- _Instructions for the task_
Please copy each line below that contains the string "includegraphics".

──────── Data for this task ────────

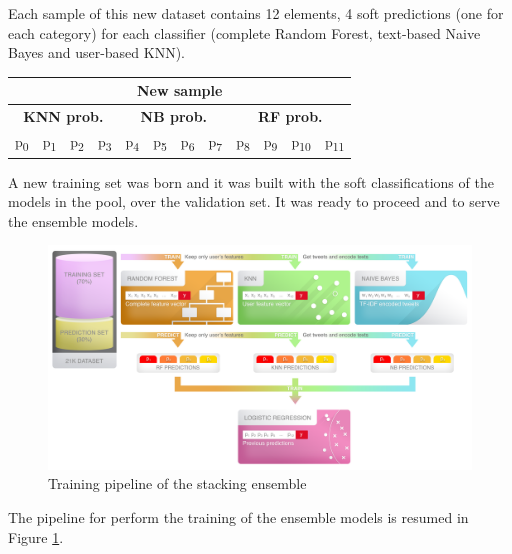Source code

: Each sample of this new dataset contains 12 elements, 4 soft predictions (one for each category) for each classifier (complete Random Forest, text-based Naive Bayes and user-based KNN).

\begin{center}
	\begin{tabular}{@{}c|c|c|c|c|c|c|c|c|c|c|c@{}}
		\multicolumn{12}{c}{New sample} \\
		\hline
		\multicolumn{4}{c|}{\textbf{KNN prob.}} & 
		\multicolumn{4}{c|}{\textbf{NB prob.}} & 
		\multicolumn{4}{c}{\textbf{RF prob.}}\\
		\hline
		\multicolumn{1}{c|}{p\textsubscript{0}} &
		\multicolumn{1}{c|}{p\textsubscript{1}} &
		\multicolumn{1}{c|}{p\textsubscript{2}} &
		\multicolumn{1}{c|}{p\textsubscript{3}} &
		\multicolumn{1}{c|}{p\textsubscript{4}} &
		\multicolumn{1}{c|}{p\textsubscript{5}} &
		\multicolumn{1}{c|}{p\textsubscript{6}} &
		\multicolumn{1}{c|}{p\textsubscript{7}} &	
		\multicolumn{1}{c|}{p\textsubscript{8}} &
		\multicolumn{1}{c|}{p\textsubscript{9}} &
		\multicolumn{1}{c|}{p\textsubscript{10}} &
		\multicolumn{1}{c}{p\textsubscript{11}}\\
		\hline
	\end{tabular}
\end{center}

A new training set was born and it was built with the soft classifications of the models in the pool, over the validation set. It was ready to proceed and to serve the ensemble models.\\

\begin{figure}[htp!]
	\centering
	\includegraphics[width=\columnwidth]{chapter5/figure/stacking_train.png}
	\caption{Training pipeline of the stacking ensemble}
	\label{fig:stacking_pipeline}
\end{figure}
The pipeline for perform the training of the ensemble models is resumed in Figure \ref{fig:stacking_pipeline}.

────────
──────── Data for this task ────────

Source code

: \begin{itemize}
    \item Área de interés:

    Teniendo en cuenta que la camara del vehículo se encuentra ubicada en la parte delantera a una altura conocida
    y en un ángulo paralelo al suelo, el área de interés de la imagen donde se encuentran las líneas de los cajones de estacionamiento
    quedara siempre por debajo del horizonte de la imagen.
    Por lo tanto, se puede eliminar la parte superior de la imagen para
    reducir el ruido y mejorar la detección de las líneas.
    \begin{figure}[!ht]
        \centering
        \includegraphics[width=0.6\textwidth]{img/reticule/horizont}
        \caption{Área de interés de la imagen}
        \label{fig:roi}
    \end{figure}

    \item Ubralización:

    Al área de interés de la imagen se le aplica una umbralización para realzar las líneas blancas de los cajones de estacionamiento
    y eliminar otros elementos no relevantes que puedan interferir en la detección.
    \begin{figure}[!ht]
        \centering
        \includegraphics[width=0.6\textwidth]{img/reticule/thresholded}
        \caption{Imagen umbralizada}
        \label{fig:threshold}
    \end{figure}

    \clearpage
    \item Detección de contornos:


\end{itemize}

────────

- _Output for this exercise_
	\includegraphics[width=\columnwidth]{chapter5/figure/stacking_train.png}
        \includegraphics[width=0.6\textwidth]{img/reticule/horizont}
        \includegraphics[width=0.6\textwidth]{img/reticule/thresholded}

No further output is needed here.